As the questioning continues Carson asks did a young servant dine with him?

"Certainly not," said Wilde.
"Did you ever kiss him?"
"Oh no, never in my life. He was a peculiarly plain boy …"
Wilde went on to say, "he was, unfortunately, extremely ugly. I pitied him for it."

Here, as he reads from the cross examination, Holland groans. “Oh God! Honestly! How he could have done that. He had one joke too many and he talked himself into prison.”

Carson moves in for the kill and thereafter the great writer begins to lose his sangfroid and wit, and loses the case as well.

And as Carson is about to open up the arguments for the defence and a string of rent boys are about to give evidence Wilde, defeated, withdraws his case against Queensberry under advice from his lawyer, Sir Edward Clarke.

Shortly thereafter the evidence amassed by Queensberry’s team is handed to the British DPP and two criminal cases are taken against Wilde for gross indecency, the first resulting in a hung jury, the second leading to his conviction, prison, bankruptcy, exile and death in Paris in 1900.

France

Merlin Holland is 75 now and living in Burgundy in France. Wilde’s wife Constance changed the family name to Holland after the disgrace of the trial. It is clear from the documentary made by BBC producer Damon Quinn that he has no animus against Carson. He doesn’t blame Carson for Wilde’s destruction – he blames Oscar.

Holland is son of Vyvyan Holland, one of two children of Oscar and Constance Wilde, and the only grandchild of the author.

In the 1950s Vyvyan and his wife Thelma, fearing the homophobia of the time, advised their son not to trumpet his connections to Wilde. “I can remember my parents saying, my mother particularly, that if anybody asks you: ‘Are you the grandson of Oscar Wilde? You just say yes and conveniently change the subject’.”

Wilde thought his theatrical flair and popularity gave him a degree of invulnerability

As explored in the documentary, Edward Carson and Oscar Wilde grew up in upper-middle-class Dublin, the Wildes in Merrion Square, the Carsons nearby in Harcourt Street.

Both born in 1854, they are said to have known each other in childhood. As part of his researches Holland unearthed a letter to The Irish Times from 1954 about Carson and Wilde playing together as five-year-olds on holiday in Dungarvan, Co Waterford in 1859. They also were in Trinity College Dublin around the same time.

Wilde characterised theirs as a strong friendship. When he learnt who was defending Queensberry he is supposed to have said about “Ned” Carson: “No doubt he will perform his task with all the added bitterness of an old friend.”

Carson demurred at this portrayal of a close relationship.

But why did Wilde take the case, and why, as Holland acknowledges, was he so arrogant and confident in court?

For a couple of reasons: first, that Wilde thought his theatrical flair and popularity gave him a degree of invulnerability; and, second, that such were the class differences at the time Wilde might have assumed that no gentleman juror would give credence to lower class street urchins alleging impropriety against him.

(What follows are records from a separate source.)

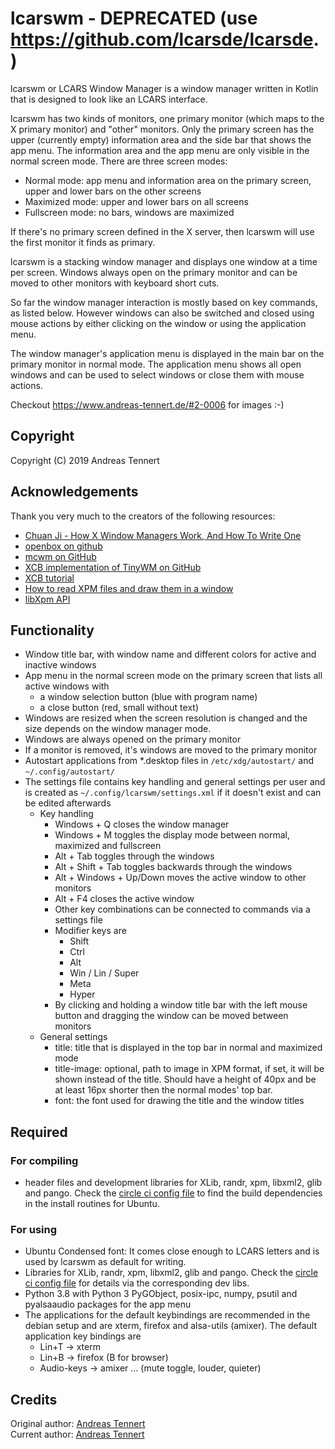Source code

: # lcarswm - DEPRECATED (use https://github.com/lcarsde/lcarsde.)
lcarswm or LCARS Window Manager is a window manager written in Kotlin that is designed to look like an LCARS interface.

lcarswm has two kinds of monitors, one primary monitor (which maps to the X primary monitor) and "other" monitors. Only the primary screen has the upper (currently empty) information area and the side bar that shows the app menu. The information area and the app menu are only visible in the normal screen mode. There are three screen modes:
* Normal mode: app menu and information area on the primary screen, upper and lower bars on the other screens
* Maximized mode: upper and lower bars on all screens
* Fullscreen mode: no bars, windows are maximized

If there's no primary screen defined in the X server, then lcarswm will use the first monitor it finds as primary.

lcarswm is a stacking window manager and displays one window at a time per screen. Windows always open on the primary monitor and can be moved to other monitors with keyboard short cuts.

So far the window manager interaction is mostly based on key commands, as listed below. However windows can also be switched and closed using mouse actions by either clicking on the window or using the application menu.

The window manager's application menu is displayed in the main bar on the primary monitor in normal mode. The application menu shows all open windows and can be used to select windows or close them with mouse actions.

Checkout https://www.andreas-tennert.de/#2-0006 for images :-)

## Copyright
Copyright (C) 2019  Andreas Tennert

## Acknowledgements
Thank you very much to the creators of the following resources:
* [Chuan Ji - How X Window Managers Work, And How To Write One](https://jichu4n.com/posts/how-x-window-managers-work-and-how-to-write-one-part-i/)
* [openbox on github](https://github.com/danakj/openbox)
* [mcwm on GitHub](https://github.com/mchackorg/mcwm)
* [XCB implementation of TinyWM on GitHub](https://github.com/stefanbidi/tinywm-xcb)
* [XCB tutorial](https://www.x.org/releases/X11R7.7/doc/libxcb/tutorial/index.html)
* [How to read XPM files and draw them in a window](http://www.dis.uniroma1.it/~liberato/screensaver/image.html)
* [libXpm API](https://fossies.org/dox/libXpm-4.7/files.html)

## Functionality
* Window title bar, with window name and different colors for active and inactive windows
* App menu in the normal screen mode on the primary screen that lists all active windows with
  * a window selection button (blue with program name)
  * a close button (red, small without text)
* Windows are resized when the screen resolution is changed and the size depends on the window manager mode.
* Windows are always opened on the primary monitor
* If a monitor is removed, it's windows are moved to the primary monitor
* Autostart applications from *.desktop files in `/etc/xdg/autostart/` and `~/.config/autostart/`
* The settings file contains key handling and general settings per user and is created as `~/.config/lcarswm/settings.xml` if it doesn't exist and can be edited afterwards
  * Key handling
    * Windows + Q closes the window manager
    * Windows + M toggles the display mode between normal, maximized and fullscreen
    * Alt + Tab toggles through the windows
    * Alt + Shift + Tab toggles backwards through the windows
    * Alt + Windows + Up/Down moves the active window to other monitors
    * Alt + F4 closes the active window
    * Other key combinations can be connected to commands via a settings file
    * Modifier keys are
      * Shift
      * Ctrl
      * Alt
      * Win / Lin / Super
      * Meta
      * Hyper
    * By clicking and holding a window title bar with the left mouse button and dragging the window can be moved between monitors
  * General settings
    * title: title that is displayed in the top bar in normal and maximized mode
    * title-image: optional, path to image in XPM format, if set, it will be shown instead of the title. Should have a height of 40px and be at least 16px shorter then the normal modes' top bar.
    * font: the font used for drawing the title and the window titles

## Required
### For compiling
* header files and development libraries for XLib, randr, xpm, libxml2, glib and pango. Check the [circle ci config file](.circleci/config.yml) to find the build dependencies in the install routines for Ubuntu.

### For using
* Ubuntu Condensed font: It comes close enough to LCARS letters and is used by lcarswm as default for writing.
* Libraries for XLib, randr, xpm, libxml2, glib and pango. Check the [circle ci config file](.circleci/config.yml) for details via the corresponding dev libs.
* Python 3.8 with Python 3 PyGObject, posix-ipc, numpy, psutil and pyalsaaudio packages for the app menu
* The applications for the default keybindings are recommended in the debian setup and are xterm, firefox and alsa-utils (amixer). The default application key bindings are
  * Lin+T -> xterm
  * Lin+B -> firefox (B for browser)
  * Audio-keys -> amixer ... (mute toggle, louder, quieter)

## Credits
Original author: [Andreas Tennert](https://github.com/atennert)<br>
Current author: [Andreas Tennert](https://github.com/atennert)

Wilde, too, might have underestimated Carson’s fierce forensic ability. The documentary refers to how Wilde, when he went to Magdalen College in Oxford from TCD, quickly set about losing his Irish accent.

The lawyer adopted a different strategy, as observed by historian Owen Dudley Edwards: “Carson himself had a very pronounced Dublin accent, and took a great deal of trouble to make sure that he never lost it. And do you know why? Because when they came up against him in the witness box they’d think he was a Dublin eejit and then he’d make mince meat of them.”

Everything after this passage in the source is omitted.